Exercise objective :: Using the data below, transcribe exactly everything from the line that contains "# Informatie over een specifieke aankoop" down to the line that contains "- Aankoopdatum". Include both of those lines and none of the pictures.

Extracted data ::
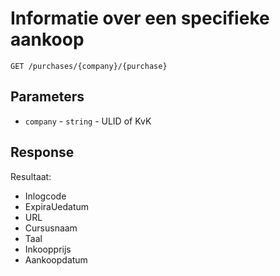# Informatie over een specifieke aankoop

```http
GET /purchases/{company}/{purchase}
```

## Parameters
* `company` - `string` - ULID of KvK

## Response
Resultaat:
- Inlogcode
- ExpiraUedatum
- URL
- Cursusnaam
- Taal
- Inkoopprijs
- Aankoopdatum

...

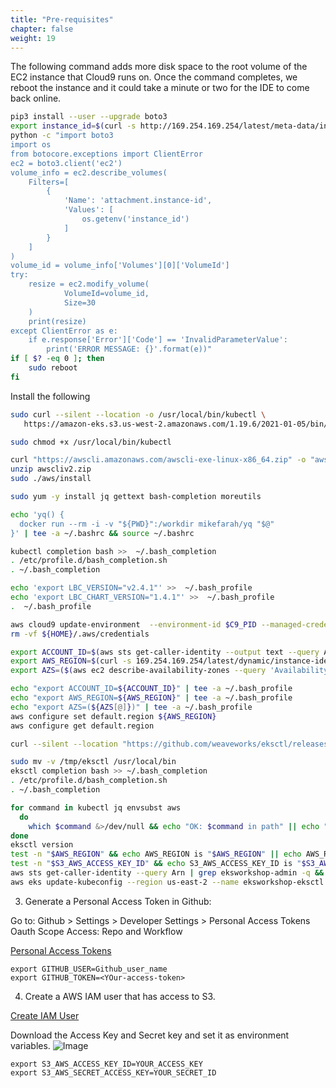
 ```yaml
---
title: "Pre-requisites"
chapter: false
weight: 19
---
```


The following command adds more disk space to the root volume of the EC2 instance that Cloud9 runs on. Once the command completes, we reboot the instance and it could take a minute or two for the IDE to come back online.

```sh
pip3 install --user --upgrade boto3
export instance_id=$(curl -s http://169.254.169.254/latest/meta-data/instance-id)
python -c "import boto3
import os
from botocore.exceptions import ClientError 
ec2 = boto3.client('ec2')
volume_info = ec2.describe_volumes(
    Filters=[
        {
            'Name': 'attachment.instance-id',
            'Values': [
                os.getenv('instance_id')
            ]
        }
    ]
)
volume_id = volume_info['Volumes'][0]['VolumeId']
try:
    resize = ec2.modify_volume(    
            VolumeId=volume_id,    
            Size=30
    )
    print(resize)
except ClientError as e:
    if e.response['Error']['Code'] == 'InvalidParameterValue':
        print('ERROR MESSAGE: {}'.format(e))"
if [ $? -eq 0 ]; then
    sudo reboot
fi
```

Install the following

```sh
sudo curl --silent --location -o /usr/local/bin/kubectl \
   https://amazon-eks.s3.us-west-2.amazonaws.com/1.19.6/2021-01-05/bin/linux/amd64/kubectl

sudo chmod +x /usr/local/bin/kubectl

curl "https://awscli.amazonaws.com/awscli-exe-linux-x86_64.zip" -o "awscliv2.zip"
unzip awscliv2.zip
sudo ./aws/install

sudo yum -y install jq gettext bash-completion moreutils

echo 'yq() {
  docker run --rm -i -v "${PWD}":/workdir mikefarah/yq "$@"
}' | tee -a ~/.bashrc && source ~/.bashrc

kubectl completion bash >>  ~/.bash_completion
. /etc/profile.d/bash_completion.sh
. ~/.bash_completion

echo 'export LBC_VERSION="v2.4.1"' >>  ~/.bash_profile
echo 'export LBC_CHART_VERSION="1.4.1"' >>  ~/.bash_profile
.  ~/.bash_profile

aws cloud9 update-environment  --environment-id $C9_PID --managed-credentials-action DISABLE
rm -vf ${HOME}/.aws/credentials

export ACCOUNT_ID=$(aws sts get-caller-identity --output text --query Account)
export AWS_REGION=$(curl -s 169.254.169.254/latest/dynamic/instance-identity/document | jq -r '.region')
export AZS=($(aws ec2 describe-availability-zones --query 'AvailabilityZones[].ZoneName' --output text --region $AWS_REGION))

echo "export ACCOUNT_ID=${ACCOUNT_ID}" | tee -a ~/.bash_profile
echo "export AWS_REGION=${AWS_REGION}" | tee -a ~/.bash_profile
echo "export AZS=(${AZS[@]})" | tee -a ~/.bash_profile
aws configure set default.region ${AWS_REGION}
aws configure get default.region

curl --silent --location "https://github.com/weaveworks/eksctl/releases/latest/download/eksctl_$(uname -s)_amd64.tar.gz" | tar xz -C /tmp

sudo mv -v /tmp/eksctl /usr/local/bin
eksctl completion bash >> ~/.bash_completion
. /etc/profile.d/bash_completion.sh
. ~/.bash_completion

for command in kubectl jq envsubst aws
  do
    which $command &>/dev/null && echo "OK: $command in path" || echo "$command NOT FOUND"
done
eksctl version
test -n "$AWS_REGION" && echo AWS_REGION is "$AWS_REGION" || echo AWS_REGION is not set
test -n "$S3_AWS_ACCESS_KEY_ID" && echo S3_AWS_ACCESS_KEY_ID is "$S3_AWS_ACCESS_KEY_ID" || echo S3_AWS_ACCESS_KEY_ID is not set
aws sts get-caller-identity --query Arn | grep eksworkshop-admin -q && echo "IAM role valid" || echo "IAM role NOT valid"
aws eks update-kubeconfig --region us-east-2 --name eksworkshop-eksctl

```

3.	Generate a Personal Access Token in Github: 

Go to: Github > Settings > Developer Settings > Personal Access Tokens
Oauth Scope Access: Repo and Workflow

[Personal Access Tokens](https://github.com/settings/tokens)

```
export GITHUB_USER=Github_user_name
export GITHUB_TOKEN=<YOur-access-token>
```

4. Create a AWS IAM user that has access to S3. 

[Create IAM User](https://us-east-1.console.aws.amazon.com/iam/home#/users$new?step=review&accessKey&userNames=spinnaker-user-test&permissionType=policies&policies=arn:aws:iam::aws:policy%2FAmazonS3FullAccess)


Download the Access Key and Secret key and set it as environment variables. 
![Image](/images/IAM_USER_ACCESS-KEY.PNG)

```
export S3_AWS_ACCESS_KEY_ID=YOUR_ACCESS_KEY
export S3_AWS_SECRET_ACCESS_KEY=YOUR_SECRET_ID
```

Solution to this problem ::
# Informatie over een specifieke aankoop

```http
GET /purchases/{company}/{purchase}
```

## Parameters
* `company` - `string` - ULID of KvK

## Response
Resultaat:
- Inlogcode
- ExpiraUedatum
- URL
- Cursusnaam
- Taal
- Inkoopprijs
- Aankoopdatum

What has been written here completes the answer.